Retirements, run-ins with glass tables and an assortment of strained body parts – the list was lengthy. “They’re even getting married to get out of this,” said Didi Hamman with quite a negative take on matrimony. It was true, though: back-up defender Andreas Ulmer, of course, opted to say ‘I do’ to his beloved last week rather than Koller when he was asked if he’d like to pop over to Dublin for the game, although you’d like to think his proposal wasn’t prompted by his call-up.

Darragh Maloney reminded us that our Kevin Long was skipping his brother’s wedding so that he could play – news, of course, that had Roy Keane comforting the player by telling him not to worry, that his brother might get married again some day.

Wedlock issue

That was the wedlock issue dealt with by the RTÉ team; it was time to move on to the Irish starting XI, the panel agreeing to a man that Martin O’Neill was severely divorced from good sense, it being far too Conservative when it needed a touch of the Corbyns about it.


And the absence of one person in particular had the nation muttering as one, “Ah Christ, Eamon will be off.”

He was too: nothing shivers his timbers more than a Wes-less Ireland, as we know, the inclusion of Glenn Whelan in the line-up adding to his exasperation. “His presence is inexplicable,” sighed Dunphy, “he does nothing, really.” If James McCarthy had been fit and selected, he would have eaten his microphone.

Just about the only thing that gave Eamon the will to carry on was the selection of the man from Bournemouth. “you can’t have enough Harry Arters in your team,” he said, kind of making him the Gary Breen of our time.

Despite their collective disappointment with the selection, the panel still reckoned Ireland would do enough against a team bereft of half its regulars. And the national anthem being played by a pipe band would surely have lifted their spirits, and possibly ruled out the need to have their ear wax syringed.


Roy had asked the players to go to war with Austria and James McClean obliged by nigh-on dissecting the Junuzovic lad just before Robbie Brady saw to Hinteregger. “He felled him like he was taking down a tree,” as George Hamilton put it.
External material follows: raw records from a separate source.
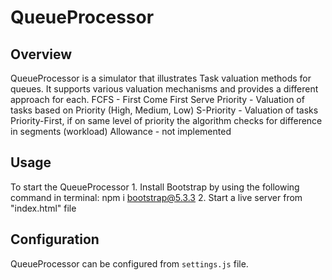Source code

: # QueueProcessor

## Overview

QueueProcessor is a simulator that illustrates Task valuation methods for queues. It supports various valuation mechanisms and provides a different approach for each.
FCFS - First Come First Serve
Priority - Valuation of tasks based on Priority (High, Medium, Low)
S-Priority - Valuation of tasks Priority-First, if on same level of priority the algorithm checks for difference in segments (workload)
Allowance - not implemented

## Usage

To start the QueueProcessor 1. Install Bootstrap by using the following command in terminal: npm i bootstrap@5.3.3 2. Start a live server from "index.html" file

## Configuration

QueueProcessor can be configured from `settings.js` file.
But those were the highlights of the first half which featured Irish football of a kind that Pat Spillane might have described as “puke” if he’d crossed codes and joined our panel.

Anything else? Oh yes, Austria scored. And their goalkeeper was bored out of his brains with nothing to do. “He’s almost got a cigar out at the moment,” said Jim Beglin. “Not that I condone smoking,” he quickly added, lest ASH write a strongly worded letter to the papers.

Half-time. The panel. The mood. Guess?

Dunphy: “This team wasn’t broken, so there was no need to fix it.”

Darragh: “What fixes it?”

(The Nation: “Ah gawd Darragh, do you have to ask? BRING HOOLAHAN ON!”)

Dunphy: “Bring Hoolahan on.”

Second half. Why do we get so mad when the team is comprised of West Ham, Derby, Brighton, Burnley (x4), Stoke (x2), West Brom and Bournemouth players, six of them spending a chunk of their time sitting on their club benches last season? Like, look at that, a useless hoof from Brady towards Walters, not a hope . . . wait . . . ya boy ya!

Nearly assured

A late, late Austrian winner was very nearly assured when George hollered that “there’s time enough for another one”, but instead it was Shane Duffy who scored, only to have it cruelly ruled out simply because he strong-armed Lainer into the back of the net along with the ball. John Delaney could be asking for a 33rd spot in Russia yet.

“I know in this day and age the slightest wee thing you say about a referee you get fined,” McClean said to Tony O’Donoghue at full-time. Keeping his whist, then. Hold it. “But . . . youse watched the game . . . they had a 12th man today.”

Which is 12 more than we thought Austria might have with that withdrawal list. As it proved, it was Ireland who failed to turn up. Well, until the 86th minute.